C'est ton père, c'est normal de l'aimer.

*C'est normal oui, mais qu'es-ce-que ça fait mal*, pensa la jeune fille    

. Et le choix est toujours dur à prendre. Dois-je vivre pour les autres, ou moi-même ? Je peux t'assurer qu'être une simple image, une illusion de ce que les autres veulent n'est jamais plaisant. On peut y trouver des sourires dans nos secrets...

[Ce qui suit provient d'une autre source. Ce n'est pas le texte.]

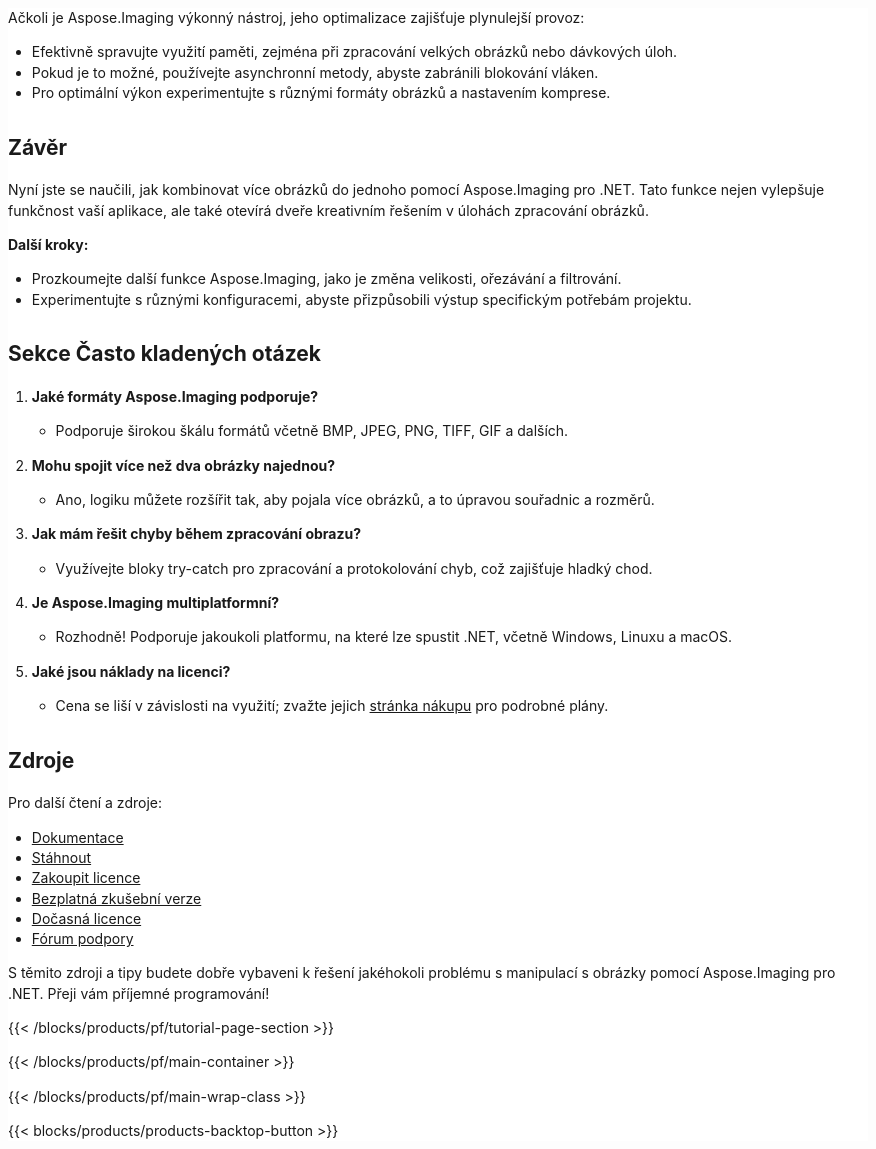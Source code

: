 Ačkoli je Aspose.Imaging výkonný nástroj, jeho optimalizace zajišťuje plynulejší provoz:

- Efektivně spravujte využití paměti, zejména při zpracování velkých obrázků nebo dávkových úloh.
- Pokud je to možné, používejte asynchronní metody, abyste zabránili blokování vláken.
- Pro optimální výkon experimentujte s různými formáty obrázků a nastavením komprese.

## Závěr

Nyní jste se naučili, jak kombinovat více obrázků do jednoho pomocí Aspose.Imaging pro .NET. Tato funkce nejen vylepšuje funkčnost vaší aplikace, ale také otevírá dveře kreativním řešením v úlohách zpracování obrázků. 

**Další kroky:**
- Prozkoumejte další funkce Aspose.Imaging, jako je změna velikosti, ořezávání a filtrování.
- Experimentujte s různými konfiguracemi, abyste přizpůsobili výstup specifickým potřebám projektu.

## Sekce Často kladených otázek

1. **Jaké formáty Aspose.Imaging podporuje?**
   - Podporuje širokou škálu formátů včetně BMP, JPEG, PNG, TIFF, GIF a dalších.

2. **Mohu spojit více než dva obrázky najednou?**
   - Ano, logiku můžete rozšířit tak, aby pojala více obrázků, a to úpravou souřadnic a rozměrů.

3. **Jak mám řešit chyby během zpracování obrazu?**
   - Využívejte bloky try-catch pro zpracování a protokolování chyb, což zajišťuje hladký chod.

4. **Je Aspose.Imaging multiplatformní?**
   - Rozhodně! Podporuje jakoukoli platformu, na které lze spustit .NET, včetně Windows, Linuxu a macOS.

5. **Jaké jsou náklady na licenci?**
   - Cena se liší v závislosti na využití; zvažte jejich [stránka nákupu](https://purchase.aspose.com/buy) pro podrobné plány.

## Zdroje

Pro další čtení a zdroje:
- [Dokumentace](https://reference.aspose.com/imaging/net/)
- [Stáhnout](https://releases.aspose.com/imaging/net/)
- [Zakoupit licence](https://purchase.aspose.com/buy)
- [Bezplatná zkušební verze](https://releases.aspose.com/imaging/net/)
- [Dočasná licence](https://purchase.aspose.com/temporary-license/)
- [Fórum podpory](https://forum.aspose.com/c/imaging/10)

S těmito zdroji a tipy budete dobře vybaveni k řešení jakéhokoli problému s manipulací s obrázky pomocí Aspose.Imaging pro .NET. Přeji vám příjemné programování!

{{< /blocks/products/pf/tutorial-page-section >}}

{{< /blocks/products/pf/main-container >}}

{{< /blocks/products/pf/main-wrap-class >}}

{{< blocks/products/products-backtop-button >}}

Chaque mot semblait terriblement juste à Amy...Vivre pour elle... oui... elle n'avait jamais été aussi misérable que lorsqu'elle essayait de modifier son attitude pour plaire à son père. Il était peut-être temps d'arrêter d'essayer...

Mais on ne fait que survivre. Alors oui, cela fait mal et tu as le droit de pleurer. Tu as le droit d'avoir terriblement mal... Mais un jour, cela passera. Il te faut juste... un peu d'espoir et une main tendue.

Alhena s'arrêta soudainement de marcher et fixa la jeune fille qui releva la tête pour planter son regard gris azur dans les émeraudes étincelantes de son interlocutrice. Dans ses yeux elle croyait voir la compassion mais aussi la conviction, la conviction qu'un jour tout irait mieux, qu'il suffisait de se détacher, qu'elle aussi était passée par là et qu'elle Amy devait lui faire confiance et écouter ses conseils. D'un regard elle supplanta tous les mots échangés avant et atteignit avec force l'adolescente. Elle resta quelques secondes à se nourrir de la force et de la gentillesse qui émanait de sa professeure avant de reprendre la parole.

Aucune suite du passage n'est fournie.